Collected data:
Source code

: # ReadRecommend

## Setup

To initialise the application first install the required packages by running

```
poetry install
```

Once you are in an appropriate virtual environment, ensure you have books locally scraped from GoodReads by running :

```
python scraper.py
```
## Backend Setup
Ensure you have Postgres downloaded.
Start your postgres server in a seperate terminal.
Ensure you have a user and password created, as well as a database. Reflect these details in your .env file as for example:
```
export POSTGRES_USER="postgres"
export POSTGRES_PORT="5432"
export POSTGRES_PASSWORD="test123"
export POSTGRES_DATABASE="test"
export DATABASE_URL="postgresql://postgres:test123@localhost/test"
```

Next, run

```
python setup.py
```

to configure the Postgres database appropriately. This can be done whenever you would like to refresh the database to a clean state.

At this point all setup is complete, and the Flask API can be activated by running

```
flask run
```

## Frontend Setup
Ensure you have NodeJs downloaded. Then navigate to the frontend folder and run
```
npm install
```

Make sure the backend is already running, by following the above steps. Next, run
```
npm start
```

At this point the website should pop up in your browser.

■ EXERCISE ■
Each line above that has the word "running" must be copied.

■ TASK RESPONSE ■
To initialise the application first install the required packages by running
Once you are in an appropriate virtual environment, ensure you have books locally scraped from GoodReads by running :
At this point all setup is complete, and the Flask API can be activated by running
Make sure the backend is already running, by following the above steps. Next, run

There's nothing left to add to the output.